§ **ENTRIES SUPPLIED**
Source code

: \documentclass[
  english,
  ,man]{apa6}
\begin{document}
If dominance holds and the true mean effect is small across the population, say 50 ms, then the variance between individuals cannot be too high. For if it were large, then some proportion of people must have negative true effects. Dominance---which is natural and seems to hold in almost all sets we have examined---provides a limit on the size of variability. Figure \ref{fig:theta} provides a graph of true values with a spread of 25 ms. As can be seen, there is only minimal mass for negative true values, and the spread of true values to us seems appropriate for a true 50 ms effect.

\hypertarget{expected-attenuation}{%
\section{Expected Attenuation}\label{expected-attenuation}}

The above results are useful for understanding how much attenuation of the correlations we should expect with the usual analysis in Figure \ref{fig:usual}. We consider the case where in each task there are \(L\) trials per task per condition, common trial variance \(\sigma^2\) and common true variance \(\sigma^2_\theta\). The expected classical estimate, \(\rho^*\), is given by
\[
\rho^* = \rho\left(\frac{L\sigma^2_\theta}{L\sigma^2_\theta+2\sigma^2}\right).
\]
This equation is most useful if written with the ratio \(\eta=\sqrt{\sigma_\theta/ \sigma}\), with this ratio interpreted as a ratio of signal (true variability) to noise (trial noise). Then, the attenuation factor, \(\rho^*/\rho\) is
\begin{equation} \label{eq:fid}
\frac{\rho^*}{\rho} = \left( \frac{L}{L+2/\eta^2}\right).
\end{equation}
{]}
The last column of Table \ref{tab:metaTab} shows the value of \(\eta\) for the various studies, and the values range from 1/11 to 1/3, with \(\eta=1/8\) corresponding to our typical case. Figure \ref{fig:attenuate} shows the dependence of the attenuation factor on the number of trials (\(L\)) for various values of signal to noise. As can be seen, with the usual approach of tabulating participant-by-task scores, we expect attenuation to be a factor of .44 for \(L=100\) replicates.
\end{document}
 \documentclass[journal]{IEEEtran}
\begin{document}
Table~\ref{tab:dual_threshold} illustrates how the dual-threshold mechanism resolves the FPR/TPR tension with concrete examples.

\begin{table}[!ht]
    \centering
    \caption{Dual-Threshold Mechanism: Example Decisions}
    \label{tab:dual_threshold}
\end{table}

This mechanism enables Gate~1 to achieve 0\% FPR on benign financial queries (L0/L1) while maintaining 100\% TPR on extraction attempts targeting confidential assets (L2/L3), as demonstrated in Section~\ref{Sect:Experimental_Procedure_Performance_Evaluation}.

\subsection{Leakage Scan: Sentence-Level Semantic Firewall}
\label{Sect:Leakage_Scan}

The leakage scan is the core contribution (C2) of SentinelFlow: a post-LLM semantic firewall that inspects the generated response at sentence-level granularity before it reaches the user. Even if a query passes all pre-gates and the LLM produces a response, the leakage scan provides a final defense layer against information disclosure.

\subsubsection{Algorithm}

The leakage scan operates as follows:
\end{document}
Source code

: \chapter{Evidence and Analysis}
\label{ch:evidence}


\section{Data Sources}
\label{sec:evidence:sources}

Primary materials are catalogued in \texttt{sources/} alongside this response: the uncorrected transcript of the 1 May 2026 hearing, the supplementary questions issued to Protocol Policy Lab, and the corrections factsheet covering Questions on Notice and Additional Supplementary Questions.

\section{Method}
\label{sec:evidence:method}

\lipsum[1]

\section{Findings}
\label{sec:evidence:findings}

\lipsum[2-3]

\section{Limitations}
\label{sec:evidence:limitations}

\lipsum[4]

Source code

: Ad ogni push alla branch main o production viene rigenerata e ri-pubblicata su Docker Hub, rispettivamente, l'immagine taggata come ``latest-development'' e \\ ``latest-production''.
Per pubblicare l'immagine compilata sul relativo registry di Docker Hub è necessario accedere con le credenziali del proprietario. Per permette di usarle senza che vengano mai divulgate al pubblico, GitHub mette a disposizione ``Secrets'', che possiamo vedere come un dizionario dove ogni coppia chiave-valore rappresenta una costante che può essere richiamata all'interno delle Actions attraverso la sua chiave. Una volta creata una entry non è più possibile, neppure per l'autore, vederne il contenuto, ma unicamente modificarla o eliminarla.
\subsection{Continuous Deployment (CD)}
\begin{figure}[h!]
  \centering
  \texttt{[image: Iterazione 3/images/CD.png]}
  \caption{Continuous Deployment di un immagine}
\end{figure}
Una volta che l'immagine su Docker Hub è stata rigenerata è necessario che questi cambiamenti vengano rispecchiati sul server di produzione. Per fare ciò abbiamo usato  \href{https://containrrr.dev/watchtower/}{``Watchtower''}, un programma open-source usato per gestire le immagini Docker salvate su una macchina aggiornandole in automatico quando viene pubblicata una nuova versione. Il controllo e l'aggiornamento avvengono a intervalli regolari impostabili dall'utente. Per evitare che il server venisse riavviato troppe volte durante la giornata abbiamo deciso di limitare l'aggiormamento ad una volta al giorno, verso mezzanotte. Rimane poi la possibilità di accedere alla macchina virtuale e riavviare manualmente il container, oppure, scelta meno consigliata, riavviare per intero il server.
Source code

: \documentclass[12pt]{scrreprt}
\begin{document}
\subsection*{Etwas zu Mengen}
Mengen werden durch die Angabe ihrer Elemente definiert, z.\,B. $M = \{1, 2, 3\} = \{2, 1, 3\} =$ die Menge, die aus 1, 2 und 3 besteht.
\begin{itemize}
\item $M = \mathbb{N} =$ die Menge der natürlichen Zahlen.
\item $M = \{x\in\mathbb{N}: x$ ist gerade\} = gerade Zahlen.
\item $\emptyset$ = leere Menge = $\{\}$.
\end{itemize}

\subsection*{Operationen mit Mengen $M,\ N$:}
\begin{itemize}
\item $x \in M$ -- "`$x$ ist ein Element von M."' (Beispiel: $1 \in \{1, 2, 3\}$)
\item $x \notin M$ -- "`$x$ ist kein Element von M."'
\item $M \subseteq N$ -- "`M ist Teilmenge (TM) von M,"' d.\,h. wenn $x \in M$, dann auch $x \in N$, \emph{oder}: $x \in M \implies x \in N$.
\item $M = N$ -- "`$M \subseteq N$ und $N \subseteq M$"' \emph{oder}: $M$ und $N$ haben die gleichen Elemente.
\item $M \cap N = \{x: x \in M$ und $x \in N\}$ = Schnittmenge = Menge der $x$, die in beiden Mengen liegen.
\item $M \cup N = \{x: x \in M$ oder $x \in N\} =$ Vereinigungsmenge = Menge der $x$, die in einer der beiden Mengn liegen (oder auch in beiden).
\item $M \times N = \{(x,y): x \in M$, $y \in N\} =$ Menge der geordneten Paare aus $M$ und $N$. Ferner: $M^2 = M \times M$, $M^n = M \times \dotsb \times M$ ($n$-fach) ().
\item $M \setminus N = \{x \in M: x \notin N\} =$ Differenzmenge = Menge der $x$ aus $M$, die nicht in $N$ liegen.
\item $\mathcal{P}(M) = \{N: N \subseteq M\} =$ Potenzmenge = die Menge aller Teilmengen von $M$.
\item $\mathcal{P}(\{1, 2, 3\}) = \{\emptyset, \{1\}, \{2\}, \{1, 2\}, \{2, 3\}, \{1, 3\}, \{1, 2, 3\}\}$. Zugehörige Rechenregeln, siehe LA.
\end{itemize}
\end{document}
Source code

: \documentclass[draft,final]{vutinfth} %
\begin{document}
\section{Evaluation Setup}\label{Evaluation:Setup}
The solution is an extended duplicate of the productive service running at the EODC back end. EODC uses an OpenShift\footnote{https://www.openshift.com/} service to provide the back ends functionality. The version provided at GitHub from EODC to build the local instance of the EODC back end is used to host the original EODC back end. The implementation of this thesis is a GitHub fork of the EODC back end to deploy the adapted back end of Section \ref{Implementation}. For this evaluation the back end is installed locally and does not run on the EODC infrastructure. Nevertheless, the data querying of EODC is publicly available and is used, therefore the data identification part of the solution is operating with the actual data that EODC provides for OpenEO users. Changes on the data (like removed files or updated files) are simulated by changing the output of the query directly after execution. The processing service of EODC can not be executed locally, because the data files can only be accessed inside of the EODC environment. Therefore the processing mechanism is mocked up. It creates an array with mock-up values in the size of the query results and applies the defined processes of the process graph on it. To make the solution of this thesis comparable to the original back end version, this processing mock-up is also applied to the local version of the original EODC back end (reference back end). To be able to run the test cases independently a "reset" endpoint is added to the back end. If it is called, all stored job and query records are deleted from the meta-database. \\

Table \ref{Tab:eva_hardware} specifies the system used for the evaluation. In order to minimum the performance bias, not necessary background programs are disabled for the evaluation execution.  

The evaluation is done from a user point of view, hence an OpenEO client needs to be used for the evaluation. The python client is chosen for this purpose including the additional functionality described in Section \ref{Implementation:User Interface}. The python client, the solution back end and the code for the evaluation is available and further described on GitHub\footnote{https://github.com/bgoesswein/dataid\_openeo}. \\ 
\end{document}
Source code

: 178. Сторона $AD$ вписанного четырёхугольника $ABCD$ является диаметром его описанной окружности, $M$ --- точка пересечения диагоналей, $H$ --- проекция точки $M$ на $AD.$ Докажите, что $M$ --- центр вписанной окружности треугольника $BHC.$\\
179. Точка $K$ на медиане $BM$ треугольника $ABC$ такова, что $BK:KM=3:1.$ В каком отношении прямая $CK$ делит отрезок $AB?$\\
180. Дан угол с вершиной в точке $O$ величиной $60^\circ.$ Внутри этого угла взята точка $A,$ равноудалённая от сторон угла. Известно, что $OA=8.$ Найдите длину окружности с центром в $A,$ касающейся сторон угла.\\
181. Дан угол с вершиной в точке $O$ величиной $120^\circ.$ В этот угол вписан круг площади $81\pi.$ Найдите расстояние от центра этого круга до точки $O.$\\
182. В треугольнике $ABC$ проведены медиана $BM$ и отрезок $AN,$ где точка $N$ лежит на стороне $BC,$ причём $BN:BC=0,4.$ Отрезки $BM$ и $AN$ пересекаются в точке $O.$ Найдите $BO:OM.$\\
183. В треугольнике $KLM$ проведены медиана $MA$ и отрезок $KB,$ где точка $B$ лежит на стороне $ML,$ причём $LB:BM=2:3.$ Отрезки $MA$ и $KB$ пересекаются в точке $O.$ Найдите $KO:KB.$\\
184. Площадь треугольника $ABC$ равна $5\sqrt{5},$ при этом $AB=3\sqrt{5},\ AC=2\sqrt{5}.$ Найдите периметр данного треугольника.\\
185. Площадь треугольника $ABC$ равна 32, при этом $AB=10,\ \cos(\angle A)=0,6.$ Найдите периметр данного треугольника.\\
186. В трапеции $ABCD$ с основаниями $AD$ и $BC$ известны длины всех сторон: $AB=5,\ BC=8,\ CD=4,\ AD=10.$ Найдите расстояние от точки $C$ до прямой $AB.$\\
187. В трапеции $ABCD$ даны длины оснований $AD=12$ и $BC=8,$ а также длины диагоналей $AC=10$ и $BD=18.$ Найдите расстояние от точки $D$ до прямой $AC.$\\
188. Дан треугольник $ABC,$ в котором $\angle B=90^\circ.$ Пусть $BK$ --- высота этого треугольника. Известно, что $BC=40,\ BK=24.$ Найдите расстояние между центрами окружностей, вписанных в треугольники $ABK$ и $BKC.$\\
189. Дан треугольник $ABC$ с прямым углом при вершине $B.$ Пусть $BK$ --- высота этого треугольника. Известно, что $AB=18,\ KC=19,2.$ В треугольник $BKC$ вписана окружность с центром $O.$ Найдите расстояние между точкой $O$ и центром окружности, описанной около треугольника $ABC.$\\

§ **REQUIREMENT**
The lines in the records above that include the word "Elemente" must be copied out.

§ **RESULT**
Mengen werden durch die Angabe ihrer Elemente definiert, z.\,B. $M = \{1, 2, 3\} = \{2, 1, 3\} =$ die Menge, die aus 1, 2 und 3 besteht.
\item $M = N$ -- "`$M \subseteq N$ und $N \subseteq M$"' \emph{oder}: $M$ und $N$ haben die gleichen Elemente.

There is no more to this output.